However, an important point is that there are people whose blood pressure remains at levels generally considered low and who continue their lives in a healthy way without experiencing any problems related to this. Therefore, we can only understand whether blood pressure is a problem for the body or not from the signals given by the body. Symptoms such as dizziness, lightheadedness, nausea, blackout, difficulty breathing, weakness, and facial discoloration may indicate that the blood pressure has dropped in a way that will cause problems.
You can guess why your blood pressure drops in some situations, such as when you sweat a lot, receive bad news, or starve for a long time. This type of blood pressure fluctuation has happened to everyone. However, if your blood pressure drops frequently and the symptoms recur frequently, the cause of this should be investigated.
The causes of low blood pressure can range from some heart diseases to dehydration, vitamin deficiency or anemia. Low blood pressure is usually temporary and treatable if the cause is determined by a doctor’s examination. Blood pressure must be dangerously low to pose a threat to your health. Although a drop in blood pressure is not necessarily a sign of danger, a very serious drop can leave the body without oxygen and cause damage to vital organs. In this regard, attention should be paid to symptoms such as dizziness, confusion, dizziness or fainting.
What is Low Blood Pressure?
Normal blood pressure values are considered to be 120/80. If your blood pressure is below 90/60 (systolic blood pressure 90 – diastolic blood pressure 60), it means your blood pressure is low. If your blood pressure is low when you measure it, it does not necessarily mean that your health is at risk. Some people live extremely healthy lives even though their blood pressure is below the mentioned 90/60 values. Whether low blood pressure causes a problem or not can be understood by the emergence of some complaints. Symptoms such as fainting, abnormal heartbeats, and anemia indicate that precautions should be taken against low blood pressure.
When blood pressure drops too much, the blood flow in the body cannot carry enough oxygen and nutrients to the organs. In this case, people may lose consciousness and even patients whose blood pressure drops seriously may experience shock or stroke.
In fact, it is expected that as people get older, complaints of high or low blood pressure will occur. Another possibility is that the medications used to treat high blood pressure may cause low blood pressure complaints.
Orthostatic (Postural) Hypotension
People with chronically, persistently low blood pressure often feel dizzy or faint when they stand up from a lying or sitting position. People may feel nauseous and become discolored. This condition is called ‘orthostatic hypotension’ and is usually caused by problems with the nerves that regulate blood pressure. This complaint may be seen in people who have had diabetes for a long time.
The symptoms of neurogenic hypotension are also similar to the symptoms of orthostatic hypotension. But this time, symptoms appear after standing for long periods of time or after experiencing something upsetting, frightening, or unpleasant.
Causes of Low Blood Pressure
There are various factors that can cause low blood pressure, such as stress, age, air temperature or when you last ate.

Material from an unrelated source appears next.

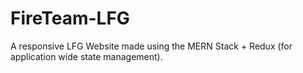 # FireTeam-LFG

A responsive LFG Website made using the MERN Stack + Redux (for application wide state management).  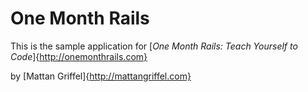 # One Month Rails

This is the sample application for
[*One Month Rails: Teach Yourself to Code*]{http://onemonthrails.com}

by [Mattan Griffel]{http://mattangriffel.com}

Staying in bed for a long time can also cause a temporary drop in blood pressure. These factors don’t cause a major drop in blood pressure, but they may explain why you feel dizzy or sleepy when getting out of bed.
Low blood pressure, which causes a feeling of dizziness, occurs most often due to medications used or dehydration of the body. If your blood pressure has dropped and drinking water has not helped, or if you suspect side effects of the medications you use, it is recommended that you consult a doctor.

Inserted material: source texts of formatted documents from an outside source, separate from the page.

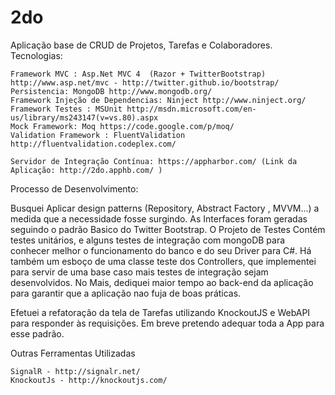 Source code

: 2do
====

Aplicação base de CRUD de Projetos, Tarefas e Colaboradores.
Tecnologias:
	
	Framework MVC : Asp.Net MVC 4  (Razor + TwitterBootstrap) http://www.asp.net/mvc - http://twitter.github.io/bootstrap/
	Persistencia: MongoDB http://www.mongodb.org/
	Framework Injeção de Dependencias: Ninject http://www.ninject.org/
	Framework Testes : MSUnit http://msdn.microsoft.com/en-us/library/ms243147(v=vs.80).aspx
	Mock Framework: Moq https://code.google.com/p/moq/
	Validation Framework : FluentValidation http://fluentvalidation.codeplex.com/
	
	Servidor de Integração Contínua: https://appharbor.com/ (Link da Aplicação: http://2do.apphb.com/ )
	
	
Processo de Desenvolvimento: 	

Busquei Aplicar design patterns (Repository, Abstract Factory , MVVM...) a medida que a necessidade fosse surgindo. As Interfaces foram geradas seguindo o padrão Basico do Twitter Bootstrap. O Projeto de Testes Contém testes unitários, e alguns testes de integração com mongoDB para conhecer melhor o funcionamento do banco e do seu Driver para C#. Há também um esboço de uma classe teste dos Controllers, que implementei para servir de uma base caso mais testes de integração sejam desenvolvidos. No Mais, dediquei maior tempo ao back-end da aplicação para garantir que a aplicação nao fuja de boas práticas. 

Efetuei a refatoração da tela de Tarefas utilizando KnockoutJS e WebAPI para responder às requisições. Em breve pretendo adequar toda a App para esse padrão.


Outras Ferramentas Utilizadas 

	SignalR - http://signalr.net/
	KnockoutJs - http://knockoutjs.com/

Generally speaking, the following medical conditions are among the causes of low blood pressure:
Dehydration of the body
Drinking less water
Blood pressure medications
Stress, anxiety, fear
Addison’s disease (adrenal insufficiency)
Heart valve problems
Abnormal heart rhythm
Blood vessels enlargement
Central nervous system diseases
Bleeding, blood loss
Eating disorders (such as bulimia)
Anaphylaxis (allergic reaction)
Low Blood Pressure Who Gets It?
Hypotension can affect people of all ages. However, low blood pressure is more likely to occur in a certain age group. While orthostatic hypotension is more common in older adults, neurogenic hypotension is more common in children and young adults.
People who are dehydrated due to many reasons are also at risk of hypotension.

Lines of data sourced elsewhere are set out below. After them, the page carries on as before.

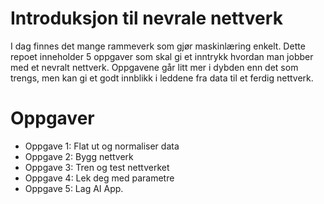 # Introduksjon til nevrale nettverk
I dag finnes det mange rammeverk som gjør maskinlæring enkelt.
Dette repoet inneholder 5 oppgaver som skal gi et inntrykk hvordan man jobber med et nevralt nettverk.
Oppgavene går litt mer i dybden enn det som trengs, men kan gi et godt innblikk i leddene fra data til et ferdig nettverk.



# Oppgaver

- Oppgave 1: Flat ut og normaliser data
- Oppgave 2: Bygg nettverk
- Oppgave 3: Tren og test nettverket
- Oppgave 4: Lek deg med parametre
- Oppgave 5: Lag AI App.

Those who use blood pressure medication, those with central nervous system diseases such as Parkinson’s, or those suffering from heart disease may also complain of low blood pressure.
Other factors that pose a risk for hypotension are prolonged inactivity and pregnancy. It is considered normal for blood pressure to decrease, especially in the first 6 months of pregnancy. Generally, complaints about blood pressure disappear after pregnancy.
How to Treat Low Blood Pressure?
The most appropriate treatment for low blood pressure will vary depending on the factor causing the drop in blood pressure. For example, if blood pressure has dropped due to blood loss, the best treatment would be blood transfusion or intravenous administration of lost fluids. Low blood pressure can also be treated by taking salt, increasing fluid intake, eating a healthy diet, taking medications that increase blood pressure, or wearing compression stockings to prevent blood from pooling in the legs.